She cleared her throat. “I’m ready.”
He straightened and offered a hand up onto the dragon. She relished that, clinging a little as she climbed. But then worry trickled in. “Is this safe?”
“Of course. Why?”
Something—a dragon thought?—had reminded Rozlinda that dragons liked SVP blood. She was certainly still V.
“She . . . she doesn’t like midnight snacks?”
Something twitched his lips. “You’re completely safe here, I promise. And dragon sleeping is cozy. With that and hralla, you’ll be off like a baby. Slide down beneath the wing.”
Rozlinda considered the situation dubiously, but what choice did she have? She spread the stockings over the dragon’s back and then sat down, gathered her skirts, and wriggled under the wing.
He was right. It was surprisingly comfortable. The scales were smooth here, and the dragon was slightly soft and delightfully warm. The big body rose and fell gently with each breath. She’d get used to the smell in time.
“Will you sleep nearby?” she asked, peering up at the black silhouette against the deep blue sky.
“Not yet. Go to sleep.”
Rozlinda lay on the warm, breathing dragon, looking up at the densely starred sky, trying to come to terms with her situation, but fighting tears. She believed in duty and even in sacrifice, but why did her path have to be so very hard?
Chapter 7
She woke in daylight, screaming, fighting a choking, stinking monster. By the time she’d realized she was knotted up in her dress, the Dornaan had dragged her from under the dragon’s wing. She was panting with panic and her bodice wasn’t helping. It had twisted in the night to compress her chest. As soon as she was on the ground, she cried, “Get me out of this thing!” When he didn’t seem to understand, she added, “The bodice, idiot!”
His brows shot up, but he took out his knife, turned her, and cut her free. She dragged it off and stamped on it. Jumped on it, both feet at once. “I am never wearing one of those things again.”
“You don’t—”
“I know I don’t need one. That’s the point! I have nothing to confine.”
She realized she had her hands clutched to her meager bumps and let go, face dragon-hot. “Now you know the truth.”
His eyes flickered between the stuffed cups of the corset-bodice and her. “So I do. It is of no importance, Zlinda.”
“So you say.”
“So I say. However, I must insist that you change your clothes. You cannot go on like this.”
“I cannot wear the ones you brought.”
“I could command you.”
His tone sent a shiver through her, but she raised her chin. “A princess of the blood is commanded only by the queen.”

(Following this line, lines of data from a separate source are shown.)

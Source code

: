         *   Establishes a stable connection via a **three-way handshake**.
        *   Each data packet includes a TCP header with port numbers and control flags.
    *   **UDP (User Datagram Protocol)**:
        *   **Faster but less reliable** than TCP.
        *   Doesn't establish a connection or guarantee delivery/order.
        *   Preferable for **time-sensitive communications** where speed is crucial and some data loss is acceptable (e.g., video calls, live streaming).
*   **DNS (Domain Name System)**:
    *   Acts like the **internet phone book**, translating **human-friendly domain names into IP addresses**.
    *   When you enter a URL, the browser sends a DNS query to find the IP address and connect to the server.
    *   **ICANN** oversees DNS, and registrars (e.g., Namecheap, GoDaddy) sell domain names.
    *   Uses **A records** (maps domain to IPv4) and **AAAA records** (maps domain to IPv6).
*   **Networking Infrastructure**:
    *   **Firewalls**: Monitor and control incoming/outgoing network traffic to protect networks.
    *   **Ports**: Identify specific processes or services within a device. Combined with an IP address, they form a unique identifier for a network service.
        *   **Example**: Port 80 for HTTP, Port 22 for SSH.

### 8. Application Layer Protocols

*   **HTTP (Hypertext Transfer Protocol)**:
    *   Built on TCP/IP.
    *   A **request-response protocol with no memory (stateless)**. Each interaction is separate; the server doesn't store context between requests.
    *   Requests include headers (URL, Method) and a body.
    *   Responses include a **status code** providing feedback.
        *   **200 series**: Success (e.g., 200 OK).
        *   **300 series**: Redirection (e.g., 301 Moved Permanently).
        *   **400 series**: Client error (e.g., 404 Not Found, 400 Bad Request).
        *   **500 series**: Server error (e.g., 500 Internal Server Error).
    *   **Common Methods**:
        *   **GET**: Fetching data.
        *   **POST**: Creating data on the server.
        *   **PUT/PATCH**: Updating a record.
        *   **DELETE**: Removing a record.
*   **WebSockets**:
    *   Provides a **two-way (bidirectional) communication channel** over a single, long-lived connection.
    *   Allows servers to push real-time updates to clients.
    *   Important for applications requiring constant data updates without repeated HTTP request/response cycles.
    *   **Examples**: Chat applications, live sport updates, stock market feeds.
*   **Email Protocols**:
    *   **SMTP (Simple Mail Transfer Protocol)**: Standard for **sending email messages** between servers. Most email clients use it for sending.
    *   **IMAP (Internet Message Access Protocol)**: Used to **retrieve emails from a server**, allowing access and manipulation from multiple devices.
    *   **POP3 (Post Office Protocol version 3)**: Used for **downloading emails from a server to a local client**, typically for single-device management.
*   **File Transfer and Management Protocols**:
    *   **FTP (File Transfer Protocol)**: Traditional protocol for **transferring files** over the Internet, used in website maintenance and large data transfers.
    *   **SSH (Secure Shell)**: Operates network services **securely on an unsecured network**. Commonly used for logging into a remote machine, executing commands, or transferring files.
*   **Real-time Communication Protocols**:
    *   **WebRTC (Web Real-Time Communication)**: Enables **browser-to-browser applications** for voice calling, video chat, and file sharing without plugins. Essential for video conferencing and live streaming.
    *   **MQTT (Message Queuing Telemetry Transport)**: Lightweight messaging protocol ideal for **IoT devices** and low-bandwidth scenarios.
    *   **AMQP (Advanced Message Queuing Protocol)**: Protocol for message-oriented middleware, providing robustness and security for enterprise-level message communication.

“But you’re not the SVP anymore, are you?”
She shook her head. “That’s irrelevant.”
“Then explain.”
She grimaced and sought the right words. “The women of the blood are above all others. Within the blood, princesses who have made the sacrifice have the eminence, oldest being highest. The princess on the Way is least among us. But no man can command us. It is different in Dorn?”
“We have no princesses in Dorn. A husband may command a wife for her own good. As she may command him to his.”
“I don’t see how that can possibly work.”
“We shall see. Now, your clothes.”
“I can manage.”
He looked down. When she followed his gaze, she saw that six inches or more of skirt dragged on the ground. When he’d cut the lacing, he’d cut the belt, as well. Remembering how she’d looked in the mirror, she struggled with tears, but she pulled herself together. “May I request”—she tried for courtesy to use his word—“pray thee, that you cut a few inches off?”
“It will ruin it.”
“It’s already ruined. Besides, the virgin’s dress is ritually burned. This one was only available because”—quickly she switched to—“because things were irregular last time.”
“How short?”
If dragons gave off heat, this man could give off ice. Rozlinda blinked to clear blurry eyes. “Perhaps six inches?”
He slit quickly through the silk as she rotated. When he’d finished, she looked down at a neat edge circling just above her ankles.
“Thank you. That’s much better.”
He didn’t thaw. Last night might never have happened. She reached for the strip of dirty silk in his hand, but his hands tightened. “This is part of the death of Cheelus.”
“That wasn’t my fault!”
Nothing in his icy face changed.
Rozlinda pulled on her boots, picked up her small bag, and took refuge by the stream. This was all so unfair. She couldn’t go on. She was aching from yesterday’s walking, and the water was icy.
She had a horrible thought. What if this was the way the Dornae lived—wandering homeless through a rocky world with all their possessions in a bag, sleeping on their dragons, washing in streams? Surely Seyer Rouar of the Dragon’s Womb, or whatever his titles were, must live in a castle.
Seyer Rouar of the plain clothes and scruffy bag?
“Zlinda?”
She turned and saw her captor in the trees.
“If you want breakfast, you need to come and eat.”
If starving would spite him, she might, but she gathered her things and returned to the fire. He had the kettle boiling, slices of bread on plates, and something liquid in a pot. Boiled drool?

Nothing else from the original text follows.